El país vive de elección en elección, de consulta en consulta, de campaña en campaña. Ir a las urnas se ha convertido en el rito constante de la vida, en la única forma de sentir a la patria y en una especie de pasaporte a la felicidad. Sometidos como estamos al espectáculo de la perpetua competencia de personajes, movimientos y partidos, parecería que la lógica y la razón de ser de la sociedad sería únicamente designar gobernantes y legisladores, nombrar alcaldes y concejales, escuchar discursos, participar en desfiles, vestir la camiseta de los candidatos de ocasión, soportar las paredes manchadas y la constante incursión de políticos de todo orden entre la programación habitual de la televisión. Parecería que solo en lo que resta del tiempo, después de todo eso, puede el hombre de a pie ganarse el pan y, alguna vez, pensar. Y parecería que quien se sustrae de semejante torbellino, cometería pecado mortal de indiferencia, porque todos estamos obligados a bailar al ritmo frenético que nos tocan.

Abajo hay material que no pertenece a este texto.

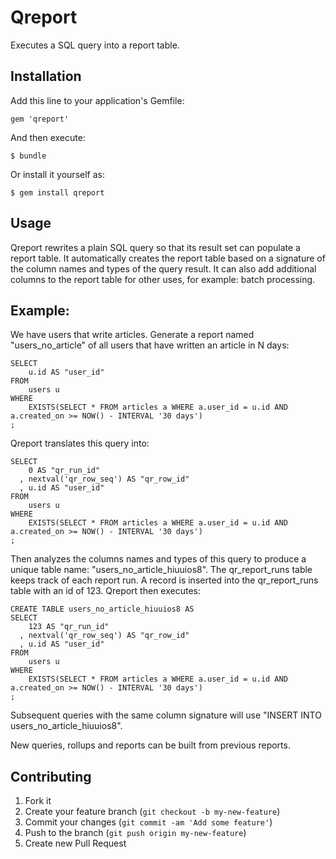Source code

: # Qreport

Executes a SQL query into a report table.

## Installation

Add this line to your application's Gemfile:

    gem 'qreport'

And then execute:

    $ bundle

Or install it yourself as:

    $ gem install qreport

## Usage

Qreport rewrites a plain SQL query so that its result set can populate a report table.
It automatically creates the report table based on a signature of the column names and types of the query result.
It can also add additional columns to the report table for other uses, for example: batch processing.

## Example:

We have users that write articles.
Generate a report named "users_no_article" of all users that have written an article in N days:

    SELECT
        u.id AS "user_id"
    FROM
        users u
    WHERE 
        EXISTS(SELECT * FROM articles a WHERE a.user_id = u.id AND a.created_on >= NOW() - INTERVAL '30 days')
    ;

Qreport translates this query into:

    SELECT
        0 AS "qr_run_id"
      , nextval('qr_row_seq') AS "qr_row_id"
      , u.id AS "user_id"
    FROM
        users u
    WHERE 
        EXISTS(SELECT * FROM articles a WHERE a.user_id = u.id AND a.created_on >= NOW() - INTERVAL '30 days')
    ;

Then analyzes the columns names and types of this query to produce a unique table name: "users_no_article_hiuuios8".
The qr_report_runs table keeps track of each report run.
A record is inserted into the qr_report_runs table with an id of 123.
Qreport then executes:

    CREATE TABLE users_no_article_hiuuios8 AS
    SELECT
        123 AS "qr_run_id"
      , nextval('qr_row_seq') AS "qr_row_id"
      , u.id AS "user_id"
    FROM
        users u
    WHERE 
        EXISTS(SELECT * FROM articles a WHERE a.user_id = u.id AND a.created_on >= NOW() - INTERVAL '30 days')
    ;

Subsequent queries with the same column signature will use "INSERT INTO users_no_article_hiuuios8".

New queries, rollups and reports can be built from previous reports.

## Contributing

1. Fork it
2. Create your feature branch (`git checkout -b my-new-feature`)
3. Commit your changes (`git commit -am 'Add some feature'`)
4. Push to the branch (`git push origin my-new-feature`)
5. Create new Pull Request
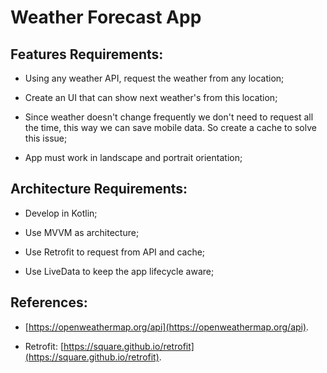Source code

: # Weather Forecast App

## Features Requirements:

* Using any weather API, request the weather from any location;

* Create an UI that can show next weather's from this location;

* Since weather doesn't change frequently we don't need to request all the time, this way we can save mobile data. So create a cache to solve this issue;

* App must work in landscape and portrait orientation;

## Architecture Requirements:

* Develop in Kotlin;

* Use MVVM as architecture;

* Use Retrofit to request from API and cache;

* Use LiveData to keep the app lifecycle aware;

## References:

* [https://openweathermap.org/api](https://openweathermap.org/api).

* Retrofit: [https://square.github.io/retrofit](https://square.github.io/retrofit).

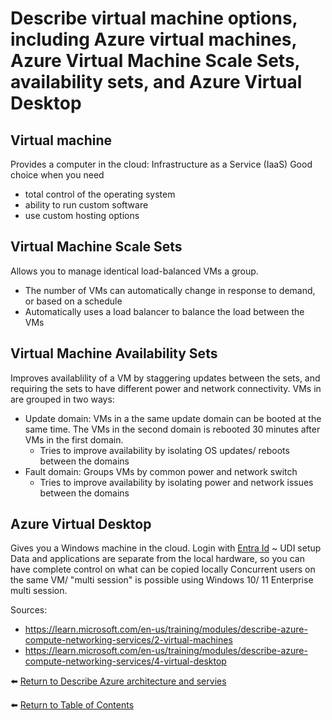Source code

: # Describe virtual machine options, including Azure virtual machines, Azure Virtual Machine Scale Sets, availability sets, and Azure Virtual Desktop

## Virtual machine
Provides a computer in the cloud: Infrastructure as a Service (IaaS)
Good choice when you need
* total control of the operating system
* ability to run custom software
* use custom hosting options

## Virtual Machine Scale Sets
Allows you to manage identical load-balanced VMs a group.
* The number of VMs can automatically change in response to demand, or based on a schedule
* Automatically uses a load balancer to balance the load between the VMs

## Virtual Machine Availability Sets
Improves availablility of a VM by staggering updates between the sets, and requiring the sets to have different power and network connectivity.
VMs in are grouped in two ways:
* Update domain: VMs in a the same update domain can be booted at the same time. The VMs in the second domain is rebooted 30 minutes after VMs in the first domain.
   * Tries to improve availability by isolating OS updates/ reboots between the domains
* Fault domain: Groups VMs by common power and network switch
   *  Tries to improve availability by isolating power and network issues between the domains

## Azure Virtual Desktop
Gives you a Windows machine in the cloud.
Login with [Entra Id](41-Describe-directory-services-in-Azure-including-Microsoft-Entra-ID-and-Microsoft-Entra-Domain-Services.md)
~ UDI setup
Data and applications are separate from the local hardware, so you can have complete control on what can be copied locally
Concurrent users on the same VM/ "multi session" is possible using Windows 10/ 11 Enterprise multi session.

Sources: 
* https://learn.microsoft.com/en-us/training/modules/describe-azure-compute-networking-services/2-virtual-machines
* https://learn.microsoft.com/en-us/training/modules/describe-azure-compute-networking-services/4-virtual-desktop

⬅️ [Return to Describe Azure architecture and servies](README.md)

⬅️ [Return to Table of Contents](../README.md)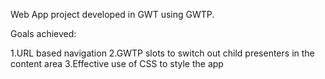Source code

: Web App project developed in GWT using GWTP. 

Goals achieved:

1.URL based navigation
2.GWTP slots to switch out child presenters in the content area
3.Effective use of CSS to style the app
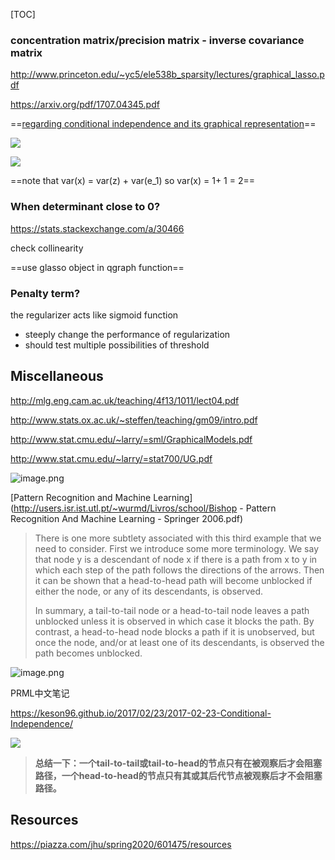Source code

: [TOC]



### concentration matrix/precision matrix - inverse covariance matrix

http://www.princeton.edu/~yc5/ele538b_sparsity/lectures/graphical_lasso.pdf

https://arxiv.org/pdf/1707.04345.pdf





==[regarding conditional independence and its graphical representation](https://stats.stackexchange.com/a/73730)==

![](https://i.stack.imgur.com/EftcN.png)





![](https://i.stack.imgur.com/NJ4gb.png)



==note that var(x) = var(z) + var(e_1) so var(x) = 1+ 1 = 2==



### When determinant close to 0?

https://stats.stackexchange.com/a/30466

check collinearity

==use glasso object in qgraph function==



### Penalty term?

the regularizer acts like sigmoid function

- steeply change the performance of regularization
- should test multiple possibilities of threshold









## Miscellaneous



http://mlg.eng.cam.ac.uk/teaching/4f13/1011/lect04.pdf

http://www.stats.ox.ac.uk/~steffen/teaching/gm09/intro.pdf

http://www.stat.cmu.edu/~larry/=sml/GraphicalModels.pdf

http://www.stat.cmu.edu/~larry/=stat700/UG.pdf



![image.png](https://i.loli.net/2020/01/16/2A85qDoBkvyrPZT.png)



[Pattern Recognition and Machine Learning](http://users.isr.ist.utl.pt/~wurmd/Livros/school/Bishop - Pattern Recognition And Machine Learning - Springer  2006.pdf)

> There is one more subtlety associated with this third example that we need to consider. First we introduce some more terminology. We say that node y is a descendant of node x if there is a path from x to y in which each step of the path follows the directions of the arrows. Then it can be shown that a head-to-head path will become unblocked if either the node, or any of its descendants, is observed.
>
> 
>
> In summary, a tail-to-tail node or a head-to-tail node leaves a path unblocked unless it is observed in which case it blocks the path. By contrast, a head-to-head node blocks a path if it is unobserved, but once the node, and/or at least one of its descendants, is observed the path becomes unblocked.



![image.png](https://i.loli.net/2020/01/16/gj6qBabXHhEAuIp.png)



PRML中文笔记

https://keson96.github.io/2017/02/23/2017-02-23-Conditional-Independence/





![](http://i.imgur.com/4hwGsGc.png)



> **总结一下：一个tail-to-tail或tail-to-head的节点只有在被观察后才会阻塞路径，一个head-to-head的节点只有其或其后代节点被观察后才不会阻塞路径。**



## Resources

https://piazza.com/jhu/spring2020/601475/resources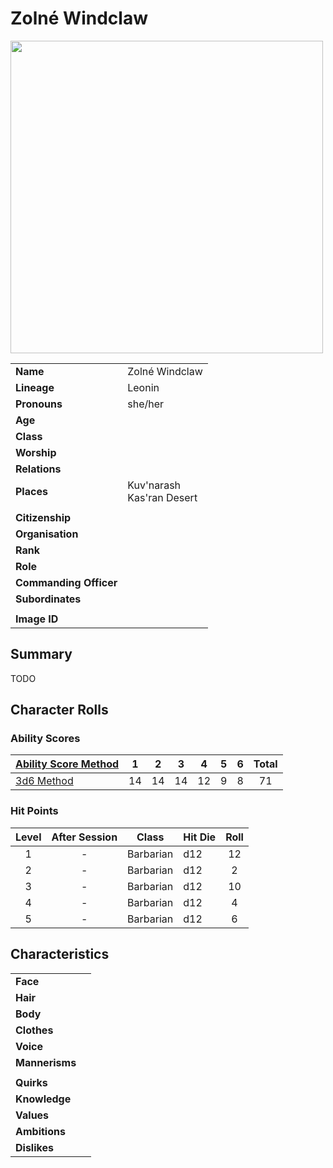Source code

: # Zolné Windclaw

<img src="https://raw.githubusercontent.com/jesskelsall/astarus-images/main/characters/portraits/imageid.png" height="500" />

|||
| --- | --- |
| **Name** | Zolné Windclaw | character.3
| **Lineage** | Leonin |
| **Pronouns** | she/her |
| **Age** | |
| **Class** | |
| **Worship** | |
| **Relations** | |
| **Places** | Kuv'narash<br>Kas'ran Desert |
|||
| **Citizenship** | |
| **Organisation** | |
| **Rank** | |
| **Role** | |
| **Commanding Officer** | |
| **Subordinates** | |
|||
| **Image ID** | |

## Summary

TODO

## Character Rolls

### Ability Scores

| [Ability Score Method](../mechanics/ability-score-method/ability-score-method.md) | 1 | 2 | 3 | 4 | 5 | 6 | Total |
| --- |:---:|:---:|:---:|:---:|:---:|:---:|:---:|
| [3d6 Method](../mechanics/ability-score-method/3d6-method.md) | 14 | 14 | 14 | 12 | 9 | 8 | 71 |

### Hit Points

| Level | After Session | Class | Hit Die | Roll |
|:---:|:---:| --- | --- |:---:|
| 1 | - | Barbarian | d12 | 12 |
| 2 | - | Barbarian | d12 | 2 |
| 3 | - | Barbarian | d12 | 10 |
| 4 | - | Barbarian | d12 | 4 |
| 5 | - | Barbarian | d12 | 6 |

## Characteristics

| | |
| --- | --- |
| **Face** | | characteristics.2
| **Hair** | |
| **Body** | |
| **Clothes** | |
| **Voice** | |
| **Mannerisms** | |
| | |
| **Quirks** | |
| **Knowledge** | |
| **Values** | |
| **Ambitions** | |
| **Dislikes** | |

Probablemente a los políticos de todos los colores les parecerá insuficiente el volumen del concierto. Ellos necesitan más análisis electoral, más promoción, más prensa dedicada a satisfacer sus expectativas. El problema es que el electoralismo constante tiende un velo de postergación y olvido sobre los temas de fondo del país, porque la tarea urgente y perpetua es ocuparse de esos seres especialísimos que son los candidatos, encarnación de la sabiduría y la virtud.
Yo, escéptico y desconfiado como soy, creo que esa lógica electoral, esa permanente alienación a las elecciones, no afianza la democracia; al contrario, la transforma en ritual vacío, en trámite empobrecedor. Esto no significa que yo sugiera eliminar la alternabilidad en el gobierno de la república, nada de eso. Más bien, obsérvese que, paradójicamente, bajo el síndrome electoral perpetuo se esconde la estrategia que apunta a la eternidad en el poder. Véanse los casos de Venezuela, Argentina, Nicaragua, Ecuador. En ninguno de ellos hay alternabilidad, pero hay elecciones con inusual frecuencia y alarmante frenesí.
Me parece que esa no es la lógica a la que deben vivir enganchados los países; que semejante técnica de reiteración electoral coloca a la economía en el eterno ciclo político que termina dañándola, genera en la sociedad un peligroso deterioro de sus bases de convivencia, y fomenta las rivalidades. Además, se dañan las ópticas con las que se debe mirar la realidad, porque en ese escenario todo adquiere connotación electoral y tinte demagógico, es que entonces solo se puede hablar de lo que es “políticamente correcto”, esto es, lo que conviene decir –y lo que conviene callar- para no perder votos.
Si las lógicas electorales inundan permanentemente las repúblicas, la democracia pierde sustancia y valor. Y perdemos todos.